● Data section
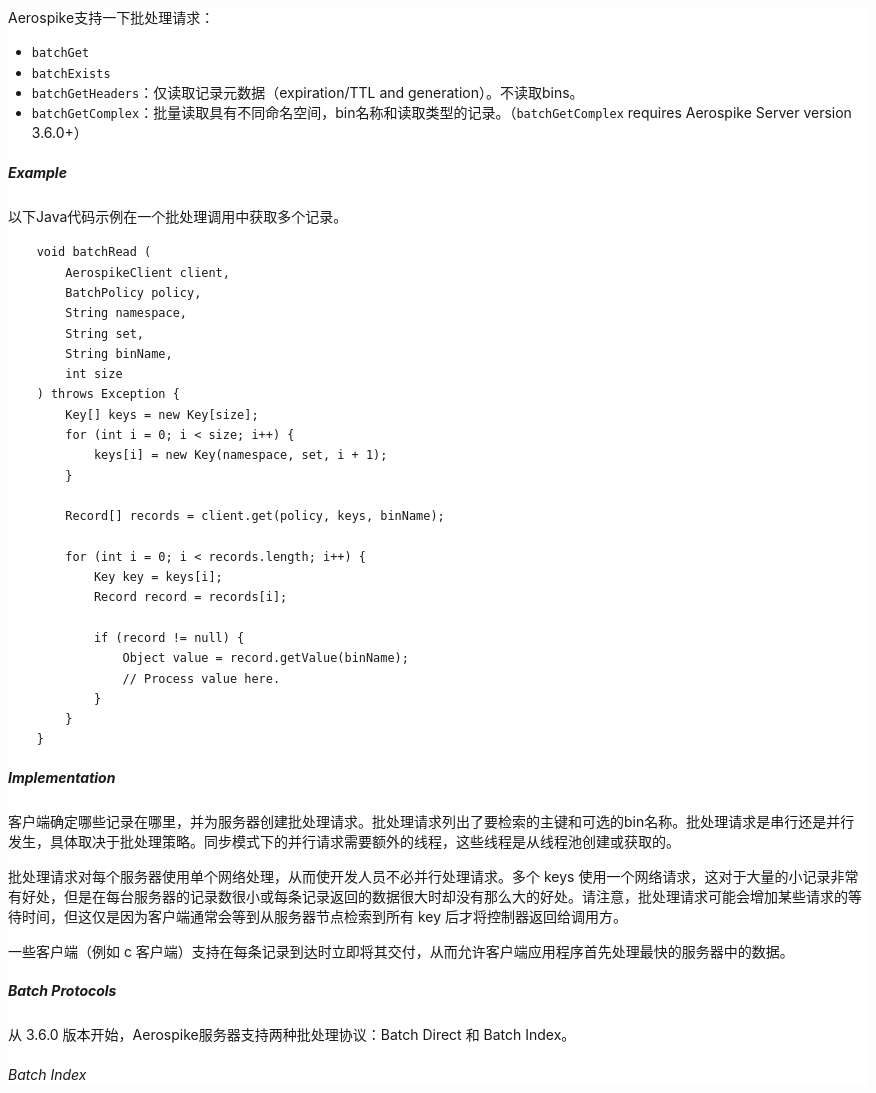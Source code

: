 Aerospike支持一下批处理请求：

- `batchGet`
- `batchExists`
- `batchGetHeaders`：仅读取记录元数据（expiration/TTL and generation）。不读取bins。
- `batchGetComplex`：批量读取具有不同命名空间，bin名称和读取类型的记录。（`batchGetComplex` requires Aerospike Server version 3.6.0+）

##### Example

以下Java代码示例在一个批处理调用中获取多个记录。

```
    void batchRead (
        AerospikeClient client,
        BatchPolicy policy,
        String namespace,
        String set,
        String binName,
        int size
    ) throws Exception {
        Key[] keys = new Key[size];
        for (int i = 0; i < size; i++) {
            keys[i] = new Key(namespace, set, i + 1);
        }

        Record[] records = client.get(policy, keys, binName);

        for (int i = 0; i < records.length; i++) {
            Key key = keys[i];
            Record record = records[i];

            if (record != null) {
                Object value = record.getValue(binName);
                // Process value here.
            }
        }
    }
```

##### Implementation

客户端确定哪些记录在哪里，并为服务器创建批处理请求。批处理请求列出了要检索的主键和可选的bin名称。批处理请求是串行还是并行发生，具体取决于批处理策略。同步模式下的并行请求需要额外的线程，这些线程是从线程池创建或获取的。

批处理请求对每个服务器使用单个网络处理，从而使开发人员不必并行处理请求。多个 keys 使用一个网络请求，这对于大量的小记录非常有好处，但是在每台服务器的记录数很小或每条记录返回的数据很大时却没有那么大的好处。请注意，批处理请求可能会增加某些请求的等待时间，但这仅是因为客户端通常会等到从服务器节点检索到所有 key 后才将控制器返回给调用方。

一些客户端（例如 c 客户端）支持在每条记录到达时立即将其交付，从而允许客户端应用程序首先处理最快的服务器中的数据。

##### Batch Protocols

从 3.6.0 版本开始，Aerospike服务器支持两种批处理协议：Batch Direct 和 Batch Index。

###### Batch Index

● Task goal
For every line of the material above that contains the word "keys", show the line.

● Solution to the problem
        Key[] keys = new Key[size];
            keys[i] = new Key(namespace, set, i + 1);
        Record[] records = client.get(policy, keys, binName);
            Key key = keys[i];
批处理请求对每个服务器使用单个网络处理，从而使开发人员不必并行处理请求。多个 keys 使用一个网络请求，这对于大量的小记录非常有好处，但是在每台服务器的记录数很小或每条记录返回的数据很大时却没有那么大的好处。请注意，批处理请求可能会增加某些请求的等待时间，但这仅是因为客户端通常会等到从服务器节点检索到所有 key 后才将控制器返回给调用方。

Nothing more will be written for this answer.